INSTRUCTIONS FOR THE TASK — In the records below, find the lines that include "page" and copy each.

==============================

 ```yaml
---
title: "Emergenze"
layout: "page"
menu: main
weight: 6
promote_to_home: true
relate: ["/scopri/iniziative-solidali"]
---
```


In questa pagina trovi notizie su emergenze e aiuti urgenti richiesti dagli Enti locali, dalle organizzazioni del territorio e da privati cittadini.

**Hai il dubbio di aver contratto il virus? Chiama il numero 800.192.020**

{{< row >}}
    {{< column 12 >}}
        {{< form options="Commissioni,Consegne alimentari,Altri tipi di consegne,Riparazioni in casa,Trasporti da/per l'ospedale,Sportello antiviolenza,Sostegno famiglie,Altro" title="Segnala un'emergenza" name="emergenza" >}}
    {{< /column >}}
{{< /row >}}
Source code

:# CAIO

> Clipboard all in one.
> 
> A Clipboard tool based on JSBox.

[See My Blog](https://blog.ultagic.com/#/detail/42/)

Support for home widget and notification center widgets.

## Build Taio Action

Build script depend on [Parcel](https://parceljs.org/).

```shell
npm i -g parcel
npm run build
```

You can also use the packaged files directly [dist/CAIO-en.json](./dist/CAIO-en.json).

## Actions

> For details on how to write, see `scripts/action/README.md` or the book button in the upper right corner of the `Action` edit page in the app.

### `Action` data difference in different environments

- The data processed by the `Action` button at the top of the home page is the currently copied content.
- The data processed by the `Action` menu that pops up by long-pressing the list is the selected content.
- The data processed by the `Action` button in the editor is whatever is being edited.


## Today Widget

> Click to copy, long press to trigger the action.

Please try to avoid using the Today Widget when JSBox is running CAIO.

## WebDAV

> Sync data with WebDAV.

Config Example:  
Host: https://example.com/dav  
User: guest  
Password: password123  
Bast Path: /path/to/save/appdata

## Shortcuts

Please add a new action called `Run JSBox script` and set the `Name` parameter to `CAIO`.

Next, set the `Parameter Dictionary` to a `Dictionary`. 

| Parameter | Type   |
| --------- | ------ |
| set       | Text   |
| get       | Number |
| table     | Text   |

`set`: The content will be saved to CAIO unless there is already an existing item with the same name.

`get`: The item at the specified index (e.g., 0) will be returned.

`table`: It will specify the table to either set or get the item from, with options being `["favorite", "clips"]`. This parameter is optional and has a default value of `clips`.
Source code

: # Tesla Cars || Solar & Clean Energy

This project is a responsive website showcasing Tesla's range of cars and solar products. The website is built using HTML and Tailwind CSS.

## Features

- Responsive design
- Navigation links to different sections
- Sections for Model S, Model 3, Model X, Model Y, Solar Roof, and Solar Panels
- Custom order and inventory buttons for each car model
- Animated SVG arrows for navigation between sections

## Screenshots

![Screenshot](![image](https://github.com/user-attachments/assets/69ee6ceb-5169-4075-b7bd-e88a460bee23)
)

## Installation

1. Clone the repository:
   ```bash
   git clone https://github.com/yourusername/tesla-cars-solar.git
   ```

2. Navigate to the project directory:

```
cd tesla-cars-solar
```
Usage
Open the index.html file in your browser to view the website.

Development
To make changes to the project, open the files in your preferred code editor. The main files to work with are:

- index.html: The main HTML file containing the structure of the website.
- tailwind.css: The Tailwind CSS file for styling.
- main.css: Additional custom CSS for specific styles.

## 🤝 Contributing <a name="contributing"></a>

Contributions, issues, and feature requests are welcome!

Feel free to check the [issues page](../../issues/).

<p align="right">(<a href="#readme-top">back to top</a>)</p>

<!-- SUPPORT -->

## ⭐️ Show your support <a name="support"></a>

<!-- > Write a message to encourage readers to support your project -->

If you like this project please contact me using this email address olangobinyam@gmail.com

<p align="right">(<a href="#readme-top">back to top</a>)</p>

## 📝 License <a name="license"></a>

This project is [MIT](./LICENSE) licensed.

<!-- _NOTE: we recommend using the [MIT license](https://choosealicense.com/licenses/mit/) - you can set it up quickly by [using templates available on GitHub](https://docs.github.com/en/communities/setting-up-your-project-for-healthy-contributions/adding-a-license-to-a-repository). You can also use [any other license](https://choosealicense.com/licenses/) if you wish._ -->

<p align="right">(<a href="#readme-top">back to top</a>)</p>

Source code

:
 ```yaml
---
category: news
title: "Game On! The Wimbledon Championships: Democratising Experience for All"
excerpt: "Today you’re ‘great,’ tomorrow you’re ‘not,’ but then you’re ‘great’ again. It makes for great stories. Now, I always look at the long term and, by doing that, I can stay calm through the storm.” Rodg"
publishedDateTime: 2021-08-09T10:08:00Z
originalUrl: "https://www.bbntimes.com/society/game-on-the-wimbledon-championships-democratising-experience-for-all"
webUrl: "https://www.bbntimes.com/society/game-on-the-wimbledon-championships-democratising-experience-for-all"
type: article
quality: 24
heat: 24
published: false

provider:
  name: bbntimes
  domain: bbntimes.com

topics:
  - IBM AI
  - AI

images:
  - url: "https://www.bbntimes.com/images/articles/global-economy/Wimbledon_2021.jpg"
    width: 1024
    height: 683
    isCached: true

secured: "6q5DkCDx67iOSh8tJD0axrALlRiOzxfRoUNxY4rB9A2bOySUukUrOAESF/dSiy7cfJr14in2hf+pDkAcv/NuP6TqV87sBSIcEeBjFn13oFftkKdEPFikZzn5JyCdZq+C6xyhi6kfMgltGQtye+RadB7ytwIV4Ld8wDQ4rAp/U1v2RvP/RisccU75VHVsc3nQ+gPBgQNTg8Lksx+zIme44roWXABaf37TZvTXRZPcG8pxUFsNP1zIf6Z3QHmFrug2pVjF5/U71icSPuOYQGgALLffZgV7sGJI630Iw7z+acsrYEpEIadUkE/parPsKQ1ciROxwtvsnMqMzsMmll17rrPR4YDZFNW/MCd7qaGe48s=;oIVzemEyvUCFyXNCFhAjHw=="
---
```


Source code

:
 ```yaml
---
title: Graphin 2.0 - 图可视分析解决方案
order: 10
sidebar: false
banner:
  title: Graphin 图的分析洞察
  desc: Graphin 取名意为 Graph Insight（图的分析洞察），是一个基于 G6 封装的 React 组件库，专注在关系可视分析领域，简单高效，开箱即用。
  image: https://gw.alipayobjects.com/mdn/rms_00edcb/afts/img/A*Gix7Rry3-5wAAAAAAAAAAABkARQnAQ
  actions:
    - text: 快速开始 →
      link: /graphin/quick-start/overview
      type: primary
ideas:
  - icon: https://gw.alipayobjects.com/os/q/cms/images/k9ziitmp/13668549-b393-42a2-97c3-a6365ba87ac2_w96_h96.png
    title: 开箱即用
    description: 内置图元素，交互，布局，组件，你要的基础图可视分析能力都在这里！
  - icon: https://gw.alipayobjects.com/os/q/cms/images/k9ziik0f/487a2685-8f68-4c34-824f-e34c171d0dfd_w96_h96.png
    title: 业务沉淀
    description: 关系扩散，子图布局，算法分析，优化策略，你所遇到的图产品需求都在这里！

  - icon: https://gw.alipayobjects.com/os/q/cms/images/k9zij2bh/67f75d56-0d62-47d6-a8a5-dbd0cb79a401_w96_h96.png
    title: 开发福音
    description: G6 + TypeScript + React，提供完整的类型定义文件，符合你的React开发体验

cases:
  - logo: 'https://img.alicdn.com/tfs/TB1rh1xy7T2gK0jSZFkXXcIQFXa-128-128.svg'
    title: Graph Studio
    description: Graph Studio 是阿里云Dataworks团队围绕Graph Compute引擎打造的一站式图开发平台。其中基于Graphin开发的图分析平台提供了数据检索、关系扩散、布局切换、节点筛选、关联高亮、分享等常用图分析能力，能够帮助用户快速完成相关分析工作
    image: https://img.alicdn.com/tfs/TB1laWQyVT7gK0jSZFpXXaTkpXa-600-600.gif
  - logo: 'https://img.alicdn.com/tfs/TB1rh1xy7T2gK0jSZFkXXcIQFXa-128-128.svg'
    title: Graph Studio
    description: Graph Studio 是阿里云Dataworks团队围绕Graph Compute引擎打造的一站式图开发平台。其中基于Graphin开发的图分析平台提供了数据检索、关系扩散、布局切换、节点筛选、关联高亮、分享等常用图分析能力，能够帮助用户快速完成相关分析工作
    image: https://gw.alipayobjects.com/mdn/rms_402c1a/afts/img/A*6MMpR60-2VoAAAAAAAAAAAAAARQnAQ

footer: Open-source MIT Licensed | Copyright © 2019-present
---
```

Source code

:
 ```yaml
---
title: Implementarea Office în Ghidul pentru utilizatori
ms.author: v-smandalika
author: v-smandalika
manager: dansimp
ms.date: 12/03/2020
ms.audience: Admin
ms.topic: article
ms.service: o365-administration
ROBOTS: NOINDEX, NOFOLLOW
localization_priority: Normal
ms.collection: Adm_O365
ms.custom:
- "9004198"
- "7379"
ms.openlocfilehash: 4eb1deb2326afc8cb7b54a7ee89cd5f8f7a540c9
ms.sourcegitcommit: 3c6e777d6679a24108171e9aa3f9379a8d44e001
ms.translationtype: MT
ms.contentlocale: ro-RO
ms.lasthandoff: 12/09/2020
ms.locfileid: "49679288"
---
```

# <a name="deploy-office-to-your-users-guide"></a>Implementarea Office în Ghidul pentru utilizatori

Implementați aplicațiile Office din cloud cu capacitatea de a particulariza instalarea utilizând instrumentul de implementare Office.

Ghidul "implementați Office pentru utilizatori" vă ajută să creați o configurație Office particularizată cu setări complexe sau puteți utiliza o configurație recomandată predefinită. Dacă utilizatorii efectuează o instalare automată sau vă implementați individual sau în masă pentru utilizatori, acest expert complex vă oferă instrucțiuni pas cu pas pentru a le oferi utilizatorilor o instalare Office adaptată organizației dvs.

==============================

RESULT OF THIS TASK —
layout: "page"
> For details on how to write, see `scripts/action/README.md` or the book button in the upper right corner of the `Action` edit page in the app.
- The data processed by the `Action` button at the top of the home page is the currently copied content.
Feel free to check the [issues page](../../issues/).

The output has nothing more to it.